States Consider Options for Funding Health Care Reform
As states work to expand health care coverage for the uninsured, they "appear to be on a collision course with the Bush administration," which "has balked at state initiatives that increase costs to the federal government," the New York Times reports.
In his fiscal year 2008 budget proposal, President Bush has called for cuts in Medicare and Medicaid to slow spending growth and limits on SCHIP funding. Bush also said he wanted to bring SCHIP back to its "original objective" by only covering children in families with annual incomes of up to 200% of the federal poverty level, limiting eligibility of parents and prohibiting coverage of childless adults.
Sixteen states currently cover children and their parents at levels above the federal guidelines.
Bush, during his State of the Union address, said he wanted to help "states that are coming up with innovative ways to cover the uninsured." He said in his budget proposal that health system change should be fueled by "subsidizing the purchase of private insurance" and not by expanding public programs that would increase costs to the federal government.
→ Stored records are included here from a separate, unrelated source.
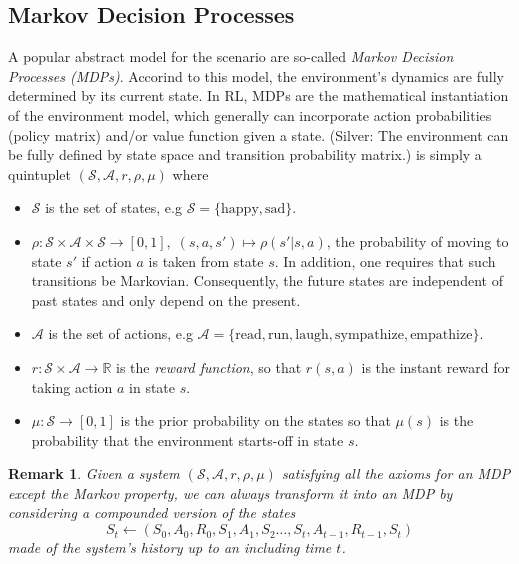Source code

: \documentclass{article} %
\newtheorem{remark}{Remark}
\begin{document}
\subsection{Markov Decision Processes}
A popular abstract model for the scenario are so-called \textit{Markov Decision Processes (MDPs)}.
Accorind to this model, the environment’s dynamics are fully determined by
its current state.
In RL, MDPs are the mathematical instantiation of the environment model,
which generally can incorporate action probabilities (policy matrix)
and/or value function given a state.
(Silver: The environment can be fully defined by state space and
transition probability matrix.)
is simply a quintuplet $(\mathcal S, \mathcal A, r, \rho, \mu)$ where
\begin{itemize}
\item $\mathcal S$ is the set of states, e.g $\mathcal S = \{\text{happy}, \text{sad}\}$.
\item $\rho : \mathcal S \times \mathcal A \times \mathcal S \rightarrow [0, 1],\; (s,a,s') \mapsto \rho(s'|s,a)$,
  the probability of moving to state $s'$ if action $a$ is taken from state $s$. In addition, one requires that such
  transitions be Markovian. Consequently, the future states are independent of past states and only depend on the present.
\item $\mathcal A$ is the set of actions, e.g $\mathcal A = \{\text{read}, \text{run},
  \text{laugh}, \text{sympathize}, \text{empathize}\}.$
\item $r : \mathcal S \times \mathcal A \rightarrow \mathbb R$ is the \textit{reward function},
  so that $r(s, a)$ is the instant reward for taking action $a$ in state $s$.
\item $\mu: \mathcal S \rightarrow [0, 1]$ is the prior probability on the states so that
  $\mu(s)$ is the probability that the environment starts-off in state $s$.
\end{itemize}

\begin{remark}
  Given a system $(\mathcal S, \mathcal A, r, \rho, \mu)$ satisfying all the axioms for an MDP
  except the Markov property, we can always transform it into an MDP by considering a compounded
  version of the states
  $$S_t \leftarrow (S_0,A_0,R_0,S_1,A_1,S_2\ldots,S_t,A_{t-1},R_{t-1},S_{t})$$ made of the system's
  history up to an including time $t$.
\end{remark}
\end{document}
With limits in federal funding, states are looking at other ways to fund expansions of health programs, including tobacco taxes, fines on employers who do not provide insurance to their employees and pools of money dedicated to charity and uncompensated care. State efforts to expand coverage face several challenges: costs could dramatically increase over time, the state could experience an economic downturn that would reduce revenue, and the federal Employee Retirement Income Security Act of 1974 could stop state initiatives that would require employers to change their health plans.
Even with these challenges, there "is such a political divide in Washington that many people believe that the only reasonable chance to succeed is at the state level," according to Jeffrey Crowley, a senior research scholar at the Health Policy Institute of Georgetown University (Pear/Hernandez, New York Times, 2/13).